US Airways also asked the judge to terminate the pensions of 53,000 current and former workers and cut the health benefits of 10,800 retirees.

All told, the measures would save the company more than $1 billion annually.

UAL said in bankruptcy court last month it will seek cuts from labor groups, and the company hopes to have those cuts in place by January. United Airlines, the operating unit of parent UAL Corp., is seeking $137.6 million in concessions from its flight attendants.

United has not asked a bankruptcy court to scrap labor contracts, but the company has said it will if negotiations with labor groups fail.

The union of flight attendants will poll workers at four financially troubled airlines, including US Airways, about whether to strike. Flight attendants at United, ATA Holdings Corp. and Hawaiian Holdings Inc. also will be asked whether to strike, and the union will tally the vote by the end of December.

Association of Flight Attendants spokesman David Kameras said the union will trigger a strike only if a bankruptcy judge grants an airline’s request to void a flight attendants’ contract.

“This is not directed at US Air,” he said. But “US Air is the only one that has asked a bankruptcy judge to abrogate a contract.”

US Airways continues to negotiate with its the union representing flight attendants, and they have about two weeks to reach an agreement. Judge Mitchell scheduled a hearing for Dec. 2 on the airline’s request to void contracts of the flight attendants, Communications Workers of America, which represents customer service agents, and International Association of Machinists and Aerospace Workers, which represents mechanics and baggage handlers.

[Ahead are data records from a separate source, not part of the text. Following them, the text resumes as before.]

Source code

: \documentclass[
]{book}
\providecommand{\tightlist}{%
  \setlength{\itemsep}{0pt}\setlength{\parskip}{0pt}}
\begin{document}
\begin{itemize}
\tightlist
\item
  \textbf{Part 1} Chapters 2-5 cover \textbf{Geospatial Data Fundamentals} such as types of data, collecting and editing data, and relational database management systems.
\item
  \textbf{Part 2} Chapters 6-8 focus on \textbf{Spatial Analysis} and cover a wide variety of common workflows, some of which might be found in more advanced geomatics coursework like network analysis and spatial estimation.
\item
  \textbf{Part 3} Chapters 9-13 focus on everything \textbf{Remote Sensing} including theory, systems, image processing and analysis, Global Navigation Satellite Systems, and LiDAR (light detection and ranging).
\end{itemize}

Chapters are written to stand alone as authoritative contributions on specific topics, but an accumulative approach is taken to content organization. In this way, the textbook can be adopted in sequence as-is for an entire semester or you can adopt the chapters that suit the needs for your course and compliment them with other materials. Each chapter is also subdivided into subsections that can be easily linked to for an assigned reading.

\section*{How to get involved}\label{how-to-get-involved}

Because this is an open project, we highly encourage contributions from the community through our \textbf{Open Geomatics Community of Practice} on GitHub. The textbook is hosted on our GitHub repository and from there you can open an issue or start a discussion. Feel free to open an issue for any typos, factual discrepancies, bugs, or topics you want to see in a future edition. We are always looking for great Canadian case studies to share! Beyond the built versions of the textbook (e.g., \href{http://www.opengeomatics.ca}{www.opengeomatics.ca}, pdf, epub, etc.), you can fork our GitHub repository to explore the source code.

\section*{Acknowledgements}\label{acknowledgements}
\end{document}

“The parties are talking, but whatever happens on this front is up to management,” Mr. Kameras said.

US Airways contends a strike would be a violation of the Railway Labor Act, which prevents an immediate strike and requires the two sides to engage in arbitration.

“We understand the union’s frustration with what has happened to the legacy airlines and the impact it has had on flight-attendant careers. A strike, however, by law is not permitted under these circumstances. It would ground this airline and send approximately 5,400 flight attendants to the unemployment lines. That option would not be in anyone’s best interest,” US Airways spokesman David Castelveter said.

US Airways is struggling to transform itself into a low-cost carrier so it can compete with companies like Southwest Airlines and JetBlue Airways Corp.

US Airways said in a bankruptcy court filing last week that it will lose $700 million this year.